Do you know a person who believes that ASI will be created in <50 years who ISN’T in the LW/rationalists circle?
My parents don’t believe that a superintelligent AI will be created within this century, or ever for that matter, or that AI will ever take jobs. My relatives laugh at the idea of AI solving a high school math problem and think state-of-the-art AI is on the level of GPT-2 (I mean that the capabilities they have in mind are on the level of GPT-2, not that they know what GPT-2 is). My friend who is an organic chemist laughs at the idea of AI doing any R&D thinks that while AI can help with some narrow tasks, a truly general AI that can substitute all human researchers is sci-fi. I know 4 people who use Codex/Claude Code; 2 of them call ASI sci-fi bullshit (btw, one of them said that the “Alignment faking in large language models” paper is nonsense after only reading the summary), 1 never said anything about ASI and 1 tentatively acknowledges that maybe ASI is possible to create in theory.
I have never, in my whole life, met a real walking, talking, breathing human being who believes that ASI will be created within this century.
EDIT: obviously there are people on the internet who believe that ASI will be created soon. My point wasn’t to deny their existence, just to share my experience that makes me think “Am I living in a AI-is-a-nothingburger bubble? Am I crazy or is everyone else (whom I personally know) around me crazy?”. I’m wondering if “Everyone I personally know thinks AI is a nothingburger and people who don’t are only found in very specific places on the Internet” is a common experience.

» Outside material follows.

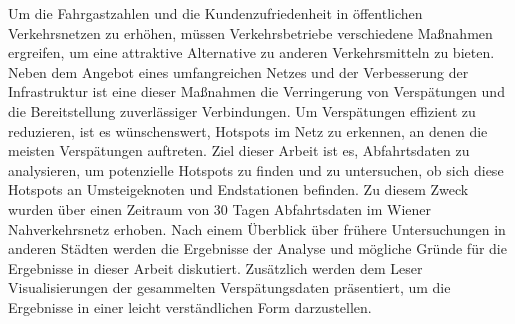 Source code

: Um die Fahrgastzahlen und die Kundenzufriedenheit in öffentlichen Verkehrsnetzen zu erhöhen, müssen Verkehrsbetriebe verschiedene Maßnahmen ergreifen, um eine attraktive Alternative zu anderen Verkehrsmitteln zu bieten. Neben dem Angebot eines umfangreichen Netzes und der Verbesserung der Infrastruktur ist eine dieser Maßnahmen die Verringerung von Verspätungen und die Bereitstellung zuverlässiger Verbindungen. Um Verspätungen effizient zu reduzieren, ist es wünschenswert, Hotspots im Netz zu erkennen, an denen die meisten Verspätungen auftreten. Ziel dieser Arbeit ist es, Abfahrtsdaten zu analysieren, um potenzielle Hotspots zu finden und zu untersuchen, ob sich diese Hotspots an Umsteigeknoten und Endstationen befinden. Zu diesem Zweck wurden über einen Zeitraum von 30 Tagen Abfahrtsdaten im Wiener Nahverkehrsnetz erhoben. Nach einem Überblick über frühere Untersuchungen in anderen Städten werden die Ergebnisse der Analyse und mögliche Gründe für die Ergebnisse in dieser Arbeit diskutiert. Zusätzlich werden dem Leser Visualisierungen der gesammelten Verspätungsdaten präsentiert, um die Ergebnisse in einer leicht verständlichen Form darzustellen.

EDIT 2: I asked my organic chemist friend to be more specific and he said that AI will be able to replace 80% of human researchers in 100 years. When asked “What about 100%?”, he said that that will never happen and at least some humans will always be necessary and that the 80% replacement figure will be due to AI automating routine tasks. Basically, when it comes to AI he’s envisioning something more like the Industrial Revolution rather than “humanity’s last invention”.
He thinks it’s a cool narrow tool, but not an indication that it’s possible to create one AI that surpasses all humans at everything, including asking questions that humans never asked before. I guess I misrepresented his opinion somewhat (I just edited my quick take). He thinks AI can help with some narrow tasks, but human touch will always be necessary for other things, especially for open-ended research. Btw, he’s not concerned about losing his job.